### Task details
Print, please, the line that contains "5. **Define Models**" and each line after it to the end of the entries, unchanged and with nothing else.

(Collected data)
• • • • • • •

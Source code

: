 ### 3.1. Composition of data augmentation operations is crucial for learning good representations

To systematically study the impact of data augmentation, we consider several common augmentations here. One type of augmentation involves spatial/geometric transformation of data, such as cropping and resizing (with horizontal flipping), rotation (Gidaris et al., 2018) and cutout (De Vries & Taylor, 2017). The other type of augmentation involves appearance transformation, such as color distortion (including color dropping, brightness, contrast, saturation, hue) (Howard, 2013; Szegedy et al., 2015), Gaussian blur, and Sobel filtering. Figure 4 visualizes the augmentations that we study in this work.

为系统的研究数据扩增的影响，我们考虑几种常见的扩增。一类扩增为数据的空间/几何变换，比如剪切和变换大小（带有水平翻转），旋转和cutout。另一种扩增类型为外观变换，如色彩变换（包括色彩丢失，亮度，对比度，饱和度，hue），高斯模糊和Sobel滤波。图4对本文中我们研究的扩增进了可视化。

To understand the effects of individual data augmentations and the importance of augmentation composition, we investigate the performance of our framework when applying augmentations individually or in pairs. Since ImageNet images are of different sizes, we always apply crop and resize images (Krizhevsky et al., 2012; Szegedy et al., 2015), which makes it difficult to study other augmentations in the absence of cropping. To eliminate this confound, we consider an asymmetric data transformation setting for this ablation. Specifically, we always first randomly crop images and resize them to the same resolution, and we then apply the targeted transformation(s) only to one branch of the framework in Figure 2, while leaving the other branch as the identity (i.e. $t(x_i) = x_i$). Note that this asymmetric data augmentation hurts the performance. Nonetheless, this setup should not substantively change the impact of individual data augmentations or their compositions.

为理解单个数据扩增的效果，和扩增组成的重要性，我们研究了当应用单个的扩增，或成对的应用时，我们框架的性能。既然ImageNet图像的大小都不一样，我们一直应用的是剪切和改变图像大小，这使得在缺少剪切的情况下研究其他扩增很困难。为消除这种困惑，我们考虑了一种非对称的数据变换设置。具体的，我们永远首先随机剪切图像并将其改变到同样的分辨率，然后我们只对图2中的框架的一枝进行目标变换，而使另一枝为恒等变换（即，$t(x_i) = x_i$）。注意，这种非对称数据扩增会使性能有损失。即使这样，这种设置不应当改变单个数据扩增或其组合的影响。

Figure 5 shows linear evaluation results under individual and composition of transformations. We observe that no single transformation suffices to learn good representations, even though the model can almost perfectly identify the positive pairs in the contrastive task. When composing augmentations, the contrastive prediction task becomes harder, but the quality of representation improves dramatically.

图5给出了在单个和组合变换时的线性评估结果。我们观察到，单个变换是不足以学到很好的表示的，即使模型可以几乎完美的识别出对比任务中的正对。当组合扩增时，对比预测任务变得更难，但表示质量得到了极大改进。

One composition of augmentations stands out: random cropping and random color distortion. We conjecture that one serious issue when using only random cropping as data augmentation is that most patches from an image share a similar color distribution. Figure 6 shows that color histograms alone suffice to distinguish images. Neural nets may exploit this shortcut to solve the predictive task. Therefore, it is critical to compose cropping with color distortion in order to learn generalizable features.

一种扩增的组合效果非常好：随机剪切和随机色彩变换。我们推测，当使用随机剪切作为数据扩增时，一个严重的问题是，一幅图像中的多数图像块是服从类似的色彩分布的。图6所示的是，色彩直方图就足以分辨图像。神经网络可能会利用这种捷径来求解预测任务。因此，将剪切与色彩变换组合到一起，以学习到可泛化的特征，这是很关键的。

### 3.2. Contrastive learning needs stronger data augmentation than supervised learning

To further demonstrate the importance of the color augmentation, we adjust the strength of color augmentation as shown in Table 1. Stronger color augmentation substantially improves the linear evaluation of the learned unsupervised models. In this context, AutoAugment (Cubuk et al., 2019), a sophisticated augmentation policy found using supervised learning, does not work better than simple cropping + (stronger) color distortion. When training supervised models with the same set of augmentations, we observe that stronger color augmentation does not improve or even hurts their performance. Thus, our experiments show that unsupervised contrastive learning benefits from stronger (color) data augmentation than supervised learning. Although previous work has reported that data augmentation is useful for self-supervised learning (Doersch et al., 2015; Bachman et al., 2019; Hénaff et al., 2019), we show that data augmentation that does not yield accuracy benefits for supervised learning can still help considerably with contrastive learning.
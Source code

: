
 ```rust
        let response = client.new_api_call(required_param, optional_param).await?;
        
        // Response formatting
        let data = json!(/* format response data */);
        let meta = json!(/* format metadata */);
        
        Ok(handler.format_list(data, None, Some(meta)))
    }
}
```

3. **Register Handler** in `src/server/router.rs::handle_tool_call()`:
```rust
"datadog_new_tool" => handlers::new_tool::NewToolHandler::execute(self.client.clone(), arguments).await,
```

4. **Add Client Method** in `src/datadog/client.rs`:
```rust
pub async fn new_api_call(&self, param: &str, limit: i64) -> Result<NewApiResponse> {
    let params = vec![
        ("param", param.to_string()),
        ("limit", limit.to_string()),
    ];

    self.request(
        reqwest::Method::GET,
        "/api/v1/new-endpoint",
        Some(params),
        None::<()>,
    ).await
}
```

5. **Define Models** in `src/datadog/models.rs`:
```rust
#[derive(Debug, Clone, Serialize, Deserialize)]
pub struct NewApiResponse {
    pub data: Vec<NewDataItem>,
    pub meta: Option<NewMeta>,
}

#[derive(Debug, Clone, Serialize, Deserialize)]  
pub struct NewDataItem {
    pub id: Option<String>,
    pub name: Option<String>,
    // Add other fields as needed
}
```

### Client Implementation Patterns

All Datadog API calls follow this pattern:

• • • • • • •

### Exercise result
5. **Define Models** in `src/datadog/models.rs`:
```rust
#[derive(Debug, Clone, Serialize, Deserialize)]
pub struct NewApiResponse {
    pub data: Vec<NewDataItem>,
    pub meta: Option<NewMeta>,
}

#[derive(Debug, Clone, Serialize, Deserialize)]  
pub struct NewDataItem {
    pub id: Option<String>,
    pub name: Option<String>,
    // Add other fields as needed
}
```

### Client Implementation Patterns

All Datadog API calls follow this pattern:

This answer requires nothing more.